The engine was turned over to the city on May 29 of that year. It traveled on Atlantic Coast Line Railroad trackage to the vicinity of the fairgrounds. From there a special spur was constructed of panel track to deliver it the selected spot near the "Kiddieland" amusement park. Despite one derailment, the locomotive was brought safely to its new home and a metal shed was built over it. Frisco employees were regularly sent over in the ensuing years to keep the engine in good condition.

Efforts to have the train moved to the Heart of Dixie Railroad Museum in the 1970s broke down.
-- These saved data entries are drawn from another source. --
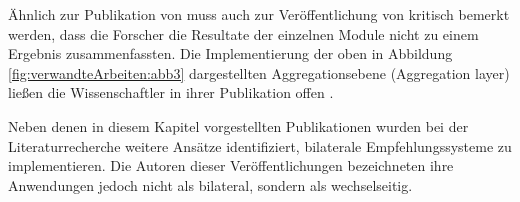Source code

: Ähnlich zur Publikation von \textcite[S. 3ff.]{malinowski:2006} muss auch zur Veröffentlichung von \textcite[S. 5ff.]{keim:2007} kritisch bemerkt werden, dass die Forscher die Resultate der einzelnen Module nicht zu einem Ergebnis zusammenfassten. Die Implementierung der oben in Abbildung \ref{fig:verwandteArbeiten:abb3} dargestellten Aggregationsebene (Aggregation layer) ließen die Wissenschaftler in ihrer Publikation offen \cite[S. 8]{keim:2007}.

Neben denen in diesem Kapitel vorgestellten Publikationen wurden bei der Literaturrecherche weitere Ansätze identifiziert, bilaterale Empfehlungssysteme zu implementieren. Die Autoren dieser Veröffentlichungen bezeichneten ihre Anwendungen jedoch nicht als bilateral, sondern als wechselseitig. %

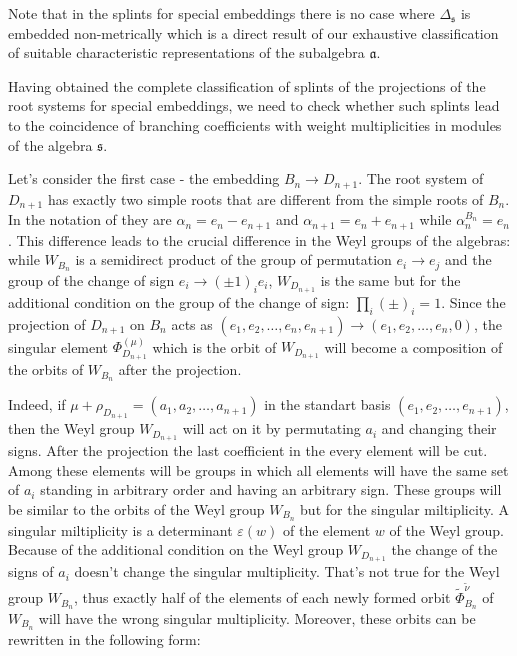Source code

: \documentclass[12pt]{article}
\newcommand{\af}{\mathfrak{a}}
\newcommand{\sfr}{\mathfrak{s}}
\begin{document}
Note that in the splints for special embeddings there is no case where $\Delta_{\sfr}$ is embedded
non-metrically which is a direct result of our exhaustive classification of suitable characteristic
representations of the subalgebra $\af$.


Having obtained the complete classification of splints of the projections of
the root systems for special embeddings, we need to check whether such splints lead
to the coincidence of branching coefficients with weight multiplicities in modules of
the algebra $\sfr$.

Let's consider the first case - the embedding $B_{n}\to D_{n+1}$. The root system of $D_{n+1}$ has
exactly two simple roots that are different from the simple roots of $B_{n}$. In the notation of
\cite{bourbaki2002lie} they are $\alpha_{n}=e_n-e_{n+1}$ and $\alpha_{n+1}=e_n+e_{n+1}$ while
$\alpha_n^{B_n}=e_n$. This difference leads to the crucial difference in the Weyl groups of the
algebras: while $W_{B_{n}}$ is a semidirect product of the group of permutation $e_{i} \to e_{j}$
and the group of the change of sign $e_{i}\to (\pm 1)_{i}e_{i}$, $W_{D_{n+1}}$ is the same but for
the additional condition on the group of the change of sign: $\prod_{i} (\pm)_{i}=1.$ Since the
projection of $D_{n+1}$ on $B_{n}$ acts as
$(e_1,e_2,\dots,e_{n},e_{n+1})\to(e_1,e_2,\dots,e_{n},0)$, the singular element
$\Phi^{(\mu)}_{D_{n+1}}$ which is the orbit of $W_{D_{n+1}}$ will become a composition of the orbits
of $W_{B_{n}}$ after the projection.

Indeed, if $\mu+\rho_{D_{n+1}}=(a_1,a_2,\dots,a_{n+1})$ in the standart basis
$(e_1,e_2,\dots,e_{n+1})$, then the Weyl group $W_{D_{n+1}}$ will act on it by permutating $a_i$ and
changing their signs. After the projection the last coefficient in the every element will be cut. Among
these elements will be groups in which all elements will have the same set of $a_i$ standing in
arbitrary order and having an arbitrary sign. These groups will be similar to the orbits of the Weyl
group $W_{B_{n}}$ but for the singular miltiplicity. A singular miltiplicity is a determinant
$\varepsilon (w)$ of the element $w$ of the Weyl group. Because of the additional condition on the
Weyl group $W_{D_{n+1}}$ the change of the signs of $a_i$ doesn't change the singular multiplicity.
That's not true for the Weyl group $W_{B_{n}}$, thus exactly half of the elements of each newly
formed orbit $\tilde\Phi^{\tilde\nu}_{B_n}$ of $W_{B_{n}}$ will have the wrong singular
multiplicity. Moreover, these orbits can be rewritten in the following form:
\end{document}
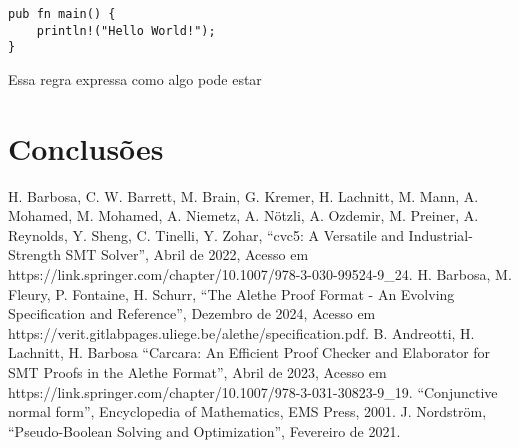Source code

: \documentclass[conference]{IEEEtran}
\begin{document}
\begin{verbatim}
pub fn main() {
    println!("Hello World!");
}
\end{verbatim}

Essa regra expressa como algo pode estar



\section*{Conclusões}

\begin{thebibliography}{00}
              H. Barbosa, C. W. Barrett, M. Brain, G. Kremer, H. Lachnitt, M. Mann, A. Mohamed, M. Mohamed, A. Niemetz, A. Nötzli, A. Ozdemir, M. Preiner, A. Reynolds, Y. Sheng, C. Tinelli, Y. Zohar, ``cvc5: A Versatile and Industrial-Strength SMT Solver'', Abril de 2022, Acesso em https://link.springer.com/chapter/10.1007/978-3-030-99524-9\_24.
            H. Barbosa, M. Fleury, P. Fontaine, H. Schurr, ``The Alethe Proof Format - An Evolving Specification and Reference'', Dezembro de 2024, Acesso em https://verit.gitlabpages.uliege.be/alethe/specification.pdf.
           B. Andreotti, H. Lachnitt, H. Barbosa ``Carcara: An Efficient Proof Checker and Elaborator for SMT Proofs in the Alethe Format'', Abril de 2023, Acesso em https://link.springer.com/chapter/10.1007/978-3-031-30823-9\_19.
               ``Conjunctive normal form'', Encyclopedia of Mathematics, EMS Press, 2001.
           J. Nordström, ``Pseudo-Boolean Solving and Optimization'', Fevereiro de 2021.
\end{thebibliography}
\end{document}
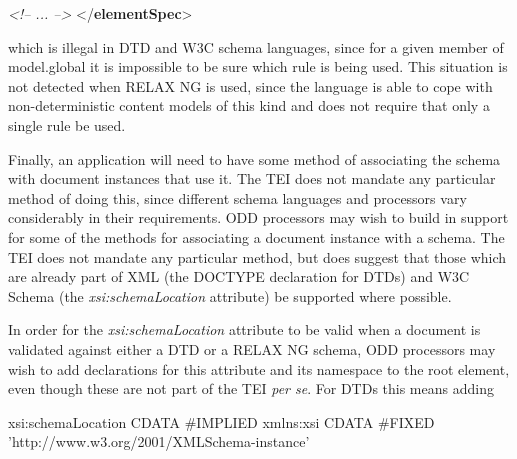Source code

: \begin{shaded}
\hspace*{1em}\mbox{}\newline 
{}\mbox{}\newline 
\textit{<!-- ... -->}\mbox{}\newline 
{</\textbf{elementSpec}>}\end{shaded}\egroup\par \noindent  which is illegal in DTD and W3C schema languages, since for a given member of \textsf{model.global} it is impossible to be sure which rule is being used. This situation is not detected when RELAX NG is used, since the language is able to cope with non-deterministic content models of this kind and does not require that only a single rule be used.\par
Finally, an application will need to have some method of associating the schema with document instances that use it. The TEI does not mandate any particular method of doing this, since different schema languages and processors vary considerably in their requirements. ODD processors may wish to build in support for some of the methods for associating a document instance with a schema. The TEI does not mandate any particular method, but does suggest that those which are already part of XML (the DOCTYPE declaration for DTDs) and W3C Schema (the {\itshape xsi:schemaLocation} attribute) be supported where possible.\par
In order for the {\itshape xsi:schemaLocation} attribute to be valid when a document is validated against either a DTD or a RELAX NG schema, ODD processors may wish to add declarations for this attribute and its namespace to the root element, even though these are not part of the TEI \textit{per se}. For DTDs this means adding \par\hfill\bgroup\exampleFont\vskip 10pt\begin{shaded}
\obeyspaces xsi:schemaLocation CDATA \#IMPLIED xmlns:xsi CDATA \#FIXED 'http://www.w3.org/2001/XMLSchema-instance'\end{shaded}
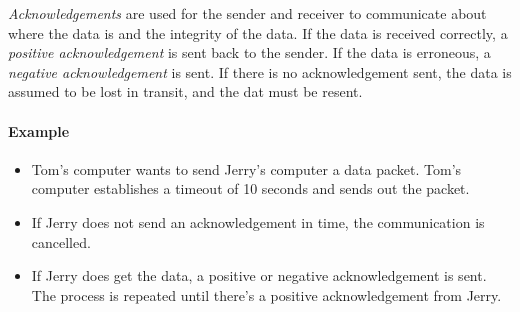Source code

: \documentclass[../main.tex]{subfiles}
\begin{document}
\emph{Acknowledgements} are used for the sender and receiver to communicate about where the data is and the integrity of the data. If the data is received correctly, a \emph{positive acknowledgement} is sent back to the sender. If the data is erroneous, a \emph{negative acknowledgement} is sent. If there is no acknowledgement sent, the data is assumed to be lost in transit, and the dat must be resent.

\paragraph{Example}

\begin{itemize}
    \item Tom’s computer wants to send Jerry’s computer a data packet. Tom’s computer establishes a timeout of 10 seconds and sends out the packet.
    \item If Jerry does not send an acknowledgement in time, the communication is cancelled.
    \item If Jerry does get the data, a positive or negative acknowledgement is sent. The process is repeated until there's a positive acknowledgement from Jerry.
\end{itemize}
\end{document}
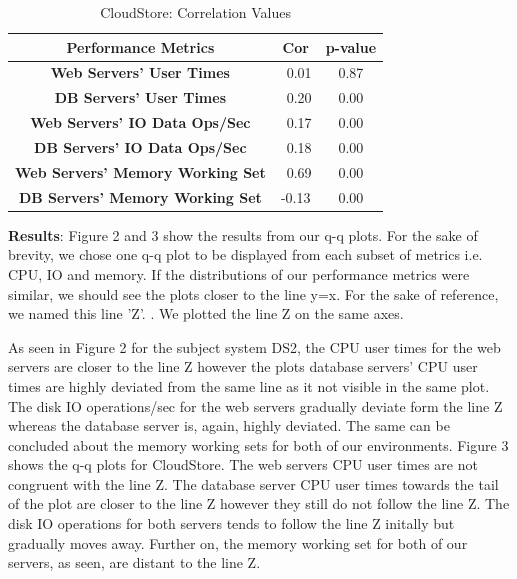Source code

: \begin{table}[!htbp]
	\begin{center}
		\caption{CloudStore: Correlation Values}
		\label{resultRQ3}
		\begin{tabular}{c|cc}
			\toprule
			\textbf{Performance Metrics}   & \textbf{Cor}& \textbf{p-value}\\
			\midrule 
			\midrule 
			\textbf{Web Servers' User Times} & \ 0.01& 0.87\\
			\textbf{DB Servers' User Times} & \ 0.20 & 0.00\\
			\midrule 
			\textbf{Web Servers' IO Data Ops/Sec}   & \ 0.17& 0.00 \\
			\textbf{DB Servers' IO Data Ops/Sec} & \ 0.18& 0.00\\
			\midrule 
			\textbf{Web Servers' Memory Working Set} &\ 0.69& 0.00\\
			\textbf{DB Servers' Memory Working Set} & -0.13 & 0.00\\
			\bottomrule             
		\end{tabular}
	\end{center}
\end{table}



\textbf{Results}: Figure 2 and 3 show the results from our q-q plots. For the sake of brevity, we chose one q-q plot to be displayed from each subset of metrics i.e. CPU, IO and memory. If the distributions of our performance metrics were similar, we should see the plots closer to the line y=x. For the sake of reference, we named this line 'Z'. \cite{Cross_Validation}. We plotted the line Z on the same axes. 

As seen in Figure 2 for the subject system DS2, the CPU user times for the web servers are closer to the line Z however the plots database servers' CPU user times are highly deviated from the same line as it not visible in the same plot. The disk IO operations/sec for the web servers gradually deviate form the line Z whereas the database server is, again, highly deviated. The same can be concluded about the memory working sets for both of our environments.
Figure 3 shows the q-q plots for CloudStore. The web servers CPU user times are not congruent with the line Z. The database server CPU user times towards the tail of the plot are closer to the line Z however they still do not follow the line Z. The disk IO operations for both servers tends to follow the line Z initally but gradually moves away. Further on, the memory working set for both of our servers, as seen, are distant to the line Z.

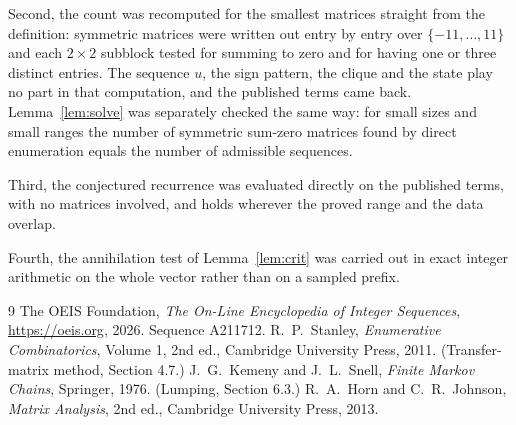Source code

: \documentclass[11pt,a4paper]{article}
\theoremstyle{plain}
\theoremstyle{definition}
\begin{document}
Second, the count was recomputed for the smallest matrices straight from the definition:
symmetric matrices were written out entry by entry over $\{-11,\dots,11\}$ and each
$2\times2$ subblock tested for summing to zero and for having one or three distinct entries. The
sequence $u$, the sign pattern, the clique and the state play no part in that computation, and
the published terms came back. Lemma~\ref{lem:solve} was separately checked the same way: for
small sizes and small ranges the number of symmetric sum-zero matrices found by direct
enumeration equals the number of admissible sequences.

Third, the conjectured recurrence was evaluated directly on the published terms, with no
matrices involved, and holds wherever the proved range and the data overlap.

Fourth, the annihilation test of Lemma~\ref{lem:crit} was carried out in exact integer
arithmetic on the whole vector rather than on a sampled prefix.

\begin{thebibliography}{9}
 The OEIS Foundation, \emph{The On-Line Encyclopedia of Integer
Sequences}, \url{https://oeis.org}, 2026. Sequence A211712.
 R.~P.~Stanley, \emph{Enumerative Combinatorics}, Volume 1, 2nd ed.,
Cambridge University Press, 2011. (Transfer-matrix method, Section 4.7.)
 J.~G.~Kemeny and J.~L.~Snell, \emph{Finite Markov Chains}, Springer, 1976.
(Lumping, Section 6.3.)
 R.~A.~Horn and C.~R.~Johnson, \emph{Matrix Analysis}, 2nd ed., Cambridge
University Press, 2013.
\end{thebibliography}
\end{document}
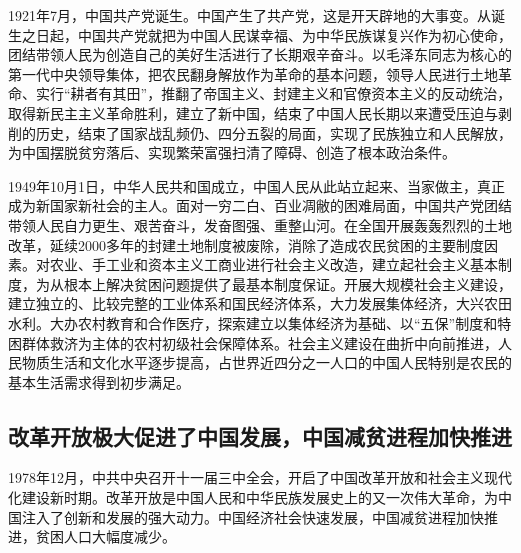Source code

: \documentclass{ctexart}
\begin{document}
1921年7月，中国共产党诞生。中国产生了共产党，这是开天辟地的大事变。从诞生之日起，中国共产党就把为中国人民谋幸福、为中华民族谋复兴作为初心使命，团结带领人民为创造自己的美好生活进行了长期艰辛奋斗。以毛泽东同志为核心的第一代中央领导集体，把农民翻身解放作为革命的基本问题，领导人民进行土地革命、实行“耕者有其田”，推翻了帝国主义、封建主义和官僚资本主义的反动统治，取得新民主主义革命胜利，建立了新中国，结束了中国人民长期以来遭受压迫与剥削的历史，结束了国家战乱频仍、四分五裂的局面，实现了民族独立和人民解放，为中国摆脱贫穷落后、实现繁荣富强扫清了障碍、创造了根本政治条件。

1949年10月1日，中华人民共和国成立，中国人民从此站立起来、当家做主，真正成为新国家新社会的主人。面对一穷二白、百业凋敝的困难局面，中国共产党团结带领人民自力更生、艰苦奋斗，发奋图强、重整山河。在全国开展轰轰烈烈的土地改革，延续2000多年的封建土地制度被废除，消除了造成农民贫困的主要制度因素。对农业、手工业和资本主义工商业进行社会主义改造，建立起社会主义基本制度，为从根本上解决贫困问题提供了最基本制度保证。开展大规模社会主义建设，建立独立的、比较完整的工业体系和国民经济体系，大力发展集体经济，大兴农田水利。大办农村教育和合作医疗，探索建立以集体经济为基础、以“五保”制度和特困群体救济为主体的农村初级社会保障体系。社会主义建设在曲折中向前推进，人民物质生活和文化水平逐步提高，占世界近四分之一人口的中国人民特别是农民的基本生活需求得到初步满足。

\subsection{改革开放极大促进了中国发展，中国减贫进程加快推进}

1978年12月，中共中央召开十一届三中全会，开启了中国改革开放和社会主义现代化建设新时期。改革开放是中国人民和中华民族发展史上的又一次伟大革命，为中国注入了创新和发展的强大动力。中国经济社会快速发展，中国减贫进程加快推进，贫困人口大幅度减少。
\end{document}
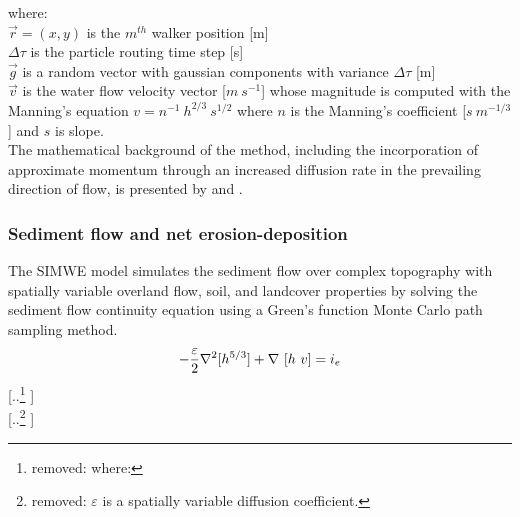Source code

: \documentclass[gmd, manuscript]{copernicus}
\providecommand{\DIFadd}[1]{{\protect\color{blue} \sf #1}} %
\providecommand{\DIFdel}[1]{{\protect\color{red} [..\footnote{removed: #1} ]}} %
\providecommand{\DIFaddend}{} %
\providecommand{\DIFdelbegin}{} %
\begin{document}
{\small
\noindent
where: \\
\noindent
\hspace*{0.5em} $\vec{r} = (x, y)$ is the $m^{th}$ walker position [\unit{m}]\\
\hspace*{0.5em} $\Delta \tau$ is the particle routing time step [\unit{s}]\\
\hspace*{0.5em} $\vec{g}$ is a random vector with gaussian components with variance $\Delta \tau$ [\unit{m}]\\
\hspace*{0.5em} $\vec{v} $ is the water flow velocity vector [$\unit{m~s^{-1}}$]
whose magnitude is computed with the Manning's equation $v=n^{-1}~h^{2/3}~s^{1/2}$ 
where $n$ is the Manning's coefficient [$\unit{s~m^{-1/3}}$] and $s$ is slope.\\ 
}
\noindent
\DIFadd{The mathematical background of the method,
including the incorporation of approximate momentum 
through an increased diffusion rate in the prevailing direction of flow,
is presented by \cite{Mitas1998} and \cite{Mitasova2004}.
}


\subsubsection{\DIFadd{Sediment flow and net erosion-deposition}}

\DIFadd{The SIMWE model simulates the sediment flow over complex topography 
with spatially variable overland flow, soil, and landcover properties 
by solving  the sediment flow continuity equation
}\DIFaddend using a Green's function Monte Carlo path sampling method.
\DIFdelbegin \begin{displaymath}
-{\varepsilon\over 2 }\nabla^2 [h^{5/3}]
+\nabla ~ [ h~v] = i_e
\end{displaymath}
{\DIFdel{\small
\noindent
 where: }\\
 \DIFdel{\noindent
 \hspace*{0.5em} $\varepsilon$ is a spatially variable diffusion coefficient. }\\
}

\end{document}

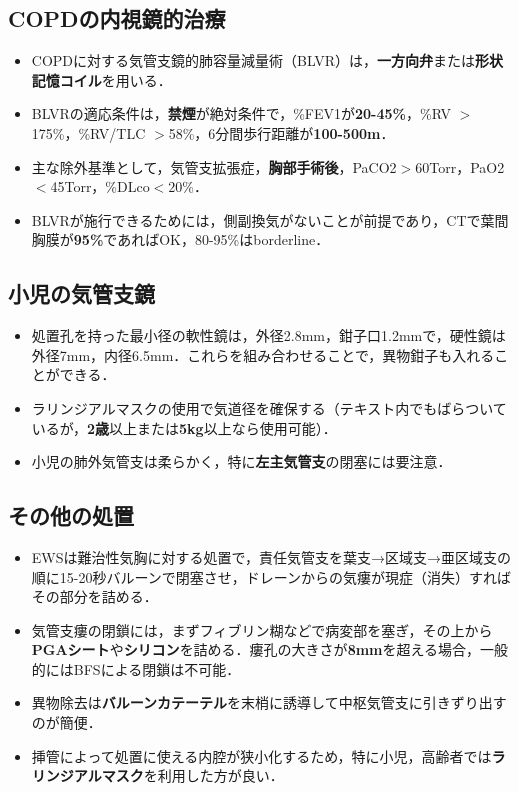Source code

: \subsection{COPDの内視鏡的治療}
\begin{itemize}

\item COPDに対する気管支鏡的肺容量減量術（BLVR）は，\textbf{一方向弁}または\textbf{形状記憶コイル}を用いる．
\item BLVRの適応条件は，\textbf{禁煙}が絶対条件で，\%FEV1が\textbf{20-45\%}，\%RV $>$175\%，\%RV/TLC $>$58\%，6分間歩行距離が\textbf{100-500m}．
\item 主な除外基準として，気管支拡張症，\textbf{胸部手術後}，PaCO2$>$60Torr，PaO2$<$45Torr，\%DLco$<20$\%．
\item BLVRが施行できるためには，側副換気がないことが前提であり，CTで葉間胸膜が\textbf{95\%}であればOK，80-95\%はborderline．
\end{itemize}

\subsection{小児の気管支鏡}
\begin{itemize}
\item 処置孔を持った最小径の軟性鏡は，外径2.8mm，鉗子口1.2mmで，硬性鏡は外径7mm，内径6.5mm．これらを組み合わせることで，異物鉗子も入れることができる．
\item ラリンジアルマスクの使用で気道径を確保する（テキスト内でもばらついているが，\textbf{2歳}以上または\textbf{5kg}以上なら使用可能）．
\item 小児の肺外気管支は柔らかく，特に\textbf{左主気管支}の閉塞には要注意．
\end{itemize}

\subsection{その他の処置}
\begin{itemize}
\item EWSは難治性気胸に対する処置で，責任気管支を葉支→区域支→亜区域支の順に15-20秒バルーンで閉塞させ，ドレーンからの気瘻が現症（消失）すればその部分を詰める．
\item 気管支瘻の閉鎖には，まずフィブリン糊などで病変部を塞ぎ，その上から\textbf{PGAシート}や\textbf{シリコン}を詰める．瘻孔の大きさが\textbf{8mm}を超える場合，一般的にはBFSによる閉鎖は不可能．
\item 異物除去は\textbf{バルーンカテーテル}を末梢に誘導して中枢気管支に引きずり出すのが簡便．
\item 挿管によって処置に使える内腔が狭小化するため，特に小児，高齢者では\textbf{ラリンジアルマスク}を利用した方が良い．


\end{itemize}



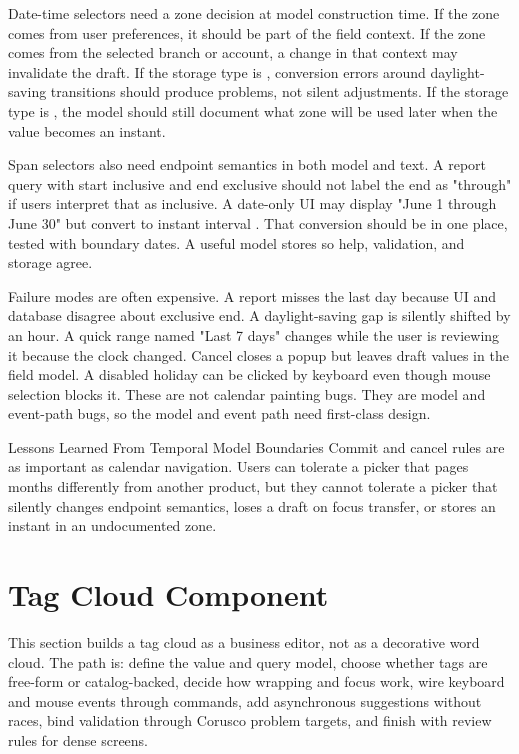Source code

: Date-time selectors need a zone decision at model construction time. If the zone comes
from user preferences, it should be part of the field context. If the zone comes from
the selected branch or account, a change in that context may invalidate the draft. If
the storage type is , conversion errors around daylight-saving transitions
should produce problems, not silent adjustments. If the storage type is
, the model should
still document what zone will be used later when the value becomes an instant.

Span selectors also need endpoint semantics in both model and text. A report query with
start inclusive and end exclusive should not label the end as "through" if users
interpret that as inclusive. A date-only UI may display "June 1 through June 30" but
convert to instant interval
\api{[June 1 00:00, July 1 00:00)}. That conversion should be in one place,
tested with boundary dates. A useful model stores  so help,
validation, and storage agree.

Failure modes are often expensive. A report misses the last day because UI and database
disagree about exclusive end. A daylight-saving gap is silently shifted by an hour. A
quick range named "Last 7 days" changes while the user is reviewing it because the clock
changed. Cancel closes a popup but leaves draft values in the field model. A disabled
holiday can be clicked by keyboard even though mouse selection blocks it. These are not
calendar painting bugs. They are model and event-path bugs, so the model and event path
need first-class design.

\begin{principlebox}{Lessons Learned From Temporal Model Boundaries}
Commit and cancel rules are as important as calendar navigation. Users can
tolerate a picker that pages months differently from another product, but they
cannot tolerate a picker that silently changes endpoint semantics, loses a draft
on focus transfer, or stores an instant in an undocumented zone.
\end{principlebox}

\section{Tag Cloud Component}

\begin{roadmapbox}
This section builds a tag cloud as a business editor, not as a decorative word
cloud. The path is: define the value and query model, choose whether tags are
free-form or catalog-backed, decide how wrapping and focus work, wire keyboard
and mouse events through commands, add asynchronous suggestions without races,
bind validation through Corusco problem targets, and finish with review rules
for dense screens.
\end{roadmapbox}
A later group entered negotiations to secure the locomotive for restoration and possible use on steam excursions, but were also unsuccessful.

In the late 1980s a cosmetic restoration was begun by a group of area railroad enthusiasts volunteering their labor. The bell and headlight were removed for safe-keeping during the work, which involved sheet-metal patches over rusted areas and repainting. A new front coupler knuckle was donated and installed. The effort ran out of steam, however, and was never completed - partly for lack of security at the site.

As the city of Birmingham planned a major redevelopment of the fairgrounds area in 2009, fund-raising began for moving the engine and tender to Sloss Furnaces National Historic Landmark. The move took place February 19–21, 2009. Since the move, a cosmetic restoration has been completed.

Its sister, Frisco 4003 is on the National Register of Historic Places, on display at the Fort Smith Trolley Museum in Fort Smith, Arkansas.